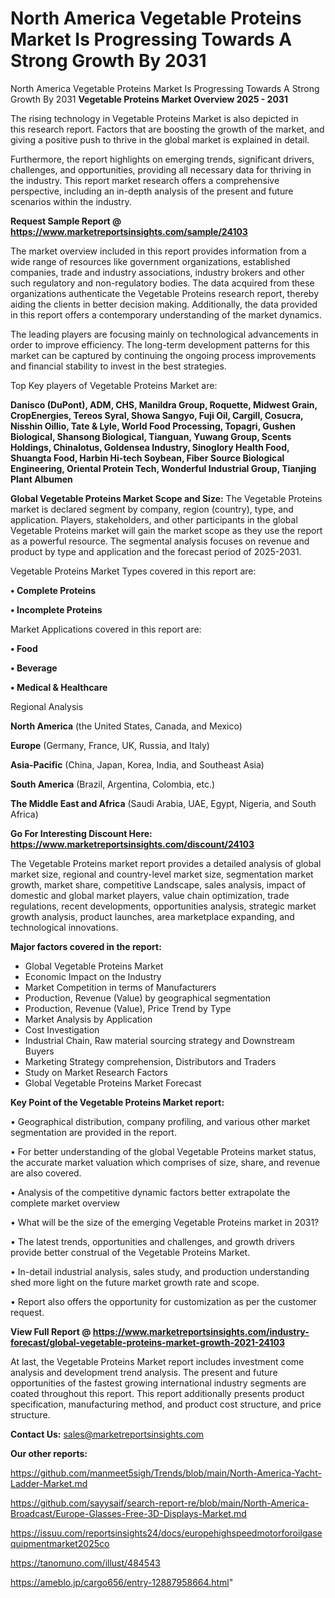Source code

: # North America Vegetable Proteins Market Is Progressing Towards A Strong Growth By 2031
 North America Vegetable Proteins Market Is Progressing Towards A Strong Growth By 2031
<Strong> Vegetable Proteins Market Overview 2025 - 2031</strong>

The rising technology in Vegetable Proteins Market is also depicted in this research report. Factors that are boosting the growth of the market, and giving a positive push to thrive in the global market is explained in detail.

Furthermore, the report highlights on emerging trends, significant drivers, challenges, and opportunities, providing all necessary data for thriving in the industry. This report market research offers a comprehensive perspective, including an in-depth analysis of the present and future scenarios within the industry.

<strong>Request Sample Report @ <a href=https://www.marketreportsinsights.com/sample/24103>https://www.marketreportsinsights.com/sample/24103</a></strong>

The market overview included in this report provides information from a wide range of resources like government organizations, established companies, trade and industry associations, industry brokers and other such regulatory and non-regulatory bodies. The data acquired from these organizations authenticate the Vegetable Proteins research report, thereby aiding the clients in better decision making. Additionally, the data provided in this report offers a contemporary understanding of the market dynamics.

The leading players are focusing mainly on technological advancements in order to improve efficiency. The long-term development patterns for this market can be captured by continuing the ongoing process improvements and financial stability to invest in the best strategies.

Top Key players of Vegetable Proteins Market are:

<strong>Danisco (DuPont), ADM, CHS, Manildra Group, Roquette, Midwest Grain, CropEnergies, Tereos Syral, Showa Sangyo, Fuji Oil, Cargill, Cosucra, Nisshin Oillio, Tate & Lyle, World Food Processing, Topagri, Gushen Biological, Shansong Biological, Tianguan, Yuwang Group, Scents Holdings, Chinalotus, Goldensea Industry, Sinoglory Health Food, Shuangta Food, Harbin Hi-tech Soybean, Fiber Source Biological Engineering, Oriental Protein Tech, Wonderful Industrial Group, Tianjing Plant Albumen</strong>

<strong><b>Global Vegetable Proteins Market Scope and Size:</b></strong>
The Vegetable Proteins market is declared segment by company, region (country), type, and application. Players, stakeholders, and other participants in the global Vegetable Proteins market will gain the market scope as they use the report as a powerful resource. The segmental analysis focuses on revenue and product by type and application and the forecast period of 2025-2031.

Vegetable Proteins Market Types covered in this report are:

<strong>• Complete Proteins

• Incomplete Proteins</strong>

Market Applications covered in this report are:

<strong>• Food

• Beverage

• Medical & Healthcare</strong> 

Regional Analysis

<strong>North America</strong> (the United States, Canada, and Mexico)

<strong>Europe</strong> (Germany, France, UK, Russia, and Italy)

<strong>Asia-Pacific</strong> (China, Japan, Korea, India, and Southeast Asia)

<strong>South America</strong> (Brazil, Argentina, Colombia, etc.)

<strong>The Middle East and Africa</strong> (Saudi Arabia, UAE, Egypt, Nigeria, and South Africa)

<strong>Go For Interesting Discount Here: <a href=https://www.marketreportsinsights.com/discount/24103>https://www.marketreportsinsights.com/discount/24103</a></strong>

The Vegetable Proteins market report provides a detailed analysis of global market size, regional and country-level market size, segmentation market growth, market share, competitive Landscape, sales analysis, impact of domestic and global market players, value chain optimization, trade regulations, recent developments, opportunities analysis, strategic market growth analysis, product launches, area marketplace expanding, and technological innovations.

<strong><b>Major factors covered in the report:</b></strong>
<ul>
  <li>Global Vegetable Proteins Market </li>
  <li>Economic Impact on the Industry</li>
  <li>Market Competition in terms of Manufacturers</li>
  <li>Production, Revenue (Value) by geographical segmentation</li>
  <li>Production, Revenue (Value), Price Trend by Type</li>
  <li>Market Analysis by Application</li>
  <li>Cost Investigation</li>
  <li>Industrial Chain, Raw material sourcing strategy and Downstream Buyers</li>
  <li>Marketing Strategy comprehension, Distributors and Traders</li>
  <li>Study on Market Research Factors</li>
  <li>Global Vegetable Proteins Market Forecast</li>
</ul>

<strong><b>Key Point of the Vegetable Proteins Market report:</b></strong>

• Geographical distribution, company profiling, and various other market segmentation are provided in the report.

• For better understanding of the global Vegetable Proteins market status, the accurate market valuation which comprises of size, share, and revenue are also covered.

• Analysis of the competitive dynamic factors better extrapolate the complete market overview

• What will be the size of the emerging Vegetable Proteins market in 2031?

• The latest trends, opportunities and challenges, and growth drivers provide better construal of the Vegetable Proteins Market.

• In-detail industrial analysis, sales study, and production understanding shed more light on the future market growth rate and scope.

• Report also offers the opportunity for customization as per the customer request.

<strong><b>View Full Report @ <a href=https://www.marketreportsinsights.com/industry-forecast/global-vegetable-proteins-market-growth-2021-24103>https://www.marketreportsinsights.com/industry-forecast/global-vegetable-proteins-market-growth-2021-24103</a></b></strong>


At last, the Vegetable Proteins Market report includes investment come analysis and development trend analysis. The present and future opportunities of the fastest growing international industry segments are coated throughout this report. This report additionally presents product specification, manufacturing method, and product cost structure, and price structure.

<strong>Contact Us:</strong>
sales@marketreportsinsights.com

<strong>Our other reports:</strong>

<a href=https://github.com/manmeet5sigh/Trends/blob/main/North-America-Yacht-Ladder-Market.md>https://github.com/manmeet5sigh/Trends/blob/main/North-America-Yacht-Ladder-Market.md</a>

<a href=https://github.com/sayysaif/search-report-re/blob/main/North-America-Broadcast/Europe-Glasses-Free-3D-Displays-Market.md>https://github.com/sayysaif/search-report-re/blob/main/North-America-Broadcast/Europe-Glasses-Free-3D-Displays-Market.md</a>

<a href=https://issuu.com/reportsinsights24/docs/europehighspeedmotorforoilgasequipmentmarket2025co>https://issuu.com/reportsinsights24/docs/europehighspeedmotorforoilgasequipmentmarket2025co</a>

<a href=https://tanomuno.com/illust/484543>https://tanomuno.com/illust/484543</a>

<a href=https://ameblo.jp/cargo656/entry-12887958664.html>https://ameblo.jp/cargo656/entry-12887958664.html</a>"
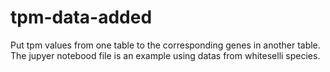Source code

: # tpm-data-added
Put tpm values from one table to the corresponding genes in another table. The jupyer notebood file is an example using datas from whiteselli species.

● **Activity**:
In the listing above, the lines from the one containing "<strong>• Complete Proteins" through the one containing "The Vegetable Proteins market report provides" must be set down exactly, with no other lines.

● **Expected output**:
<strong>• Complete Proteins

• Incomplete Proteins</strong>

Market Applications covered in this report are:

<strong>• Food

• Beverage

• Medical & Healthcare</strong> 

Regional Analysis

<strong>North America</strong> (the United States, Canada, and Mexico)

<strong>Europe</strong> (Germany, France, UK, Russia, and Italy)

<strong>Asia-Pacific</strong> (China, Japan, Korea, India, and Southeast Asia)

<strong>South America</strong> (Brazil, Argentina, Colombia, etc.)

<strong>The Middle East and Africa</strong> (Saudi Arabia, UAE, Egypt, Nigeria, and South Africa)

<strong>Go For Interesting Discount Here: <a href=https://www.marketreportsinsights.com/discount/24103>https://www.marketreportsinsights.com/discount/24103</a></strong>

The Vegetable Proteins market report provides a detailed analysis of global market size, regional and country-level market size, segmentation market growth, market share, competitive Landscape, sales analysis, impact of domestic and global market players, value chain optimization, trade regulations, recent developments, opportunities analysis, strategic market growth analysis, product launches, area marketplace expanding, and technological innovations.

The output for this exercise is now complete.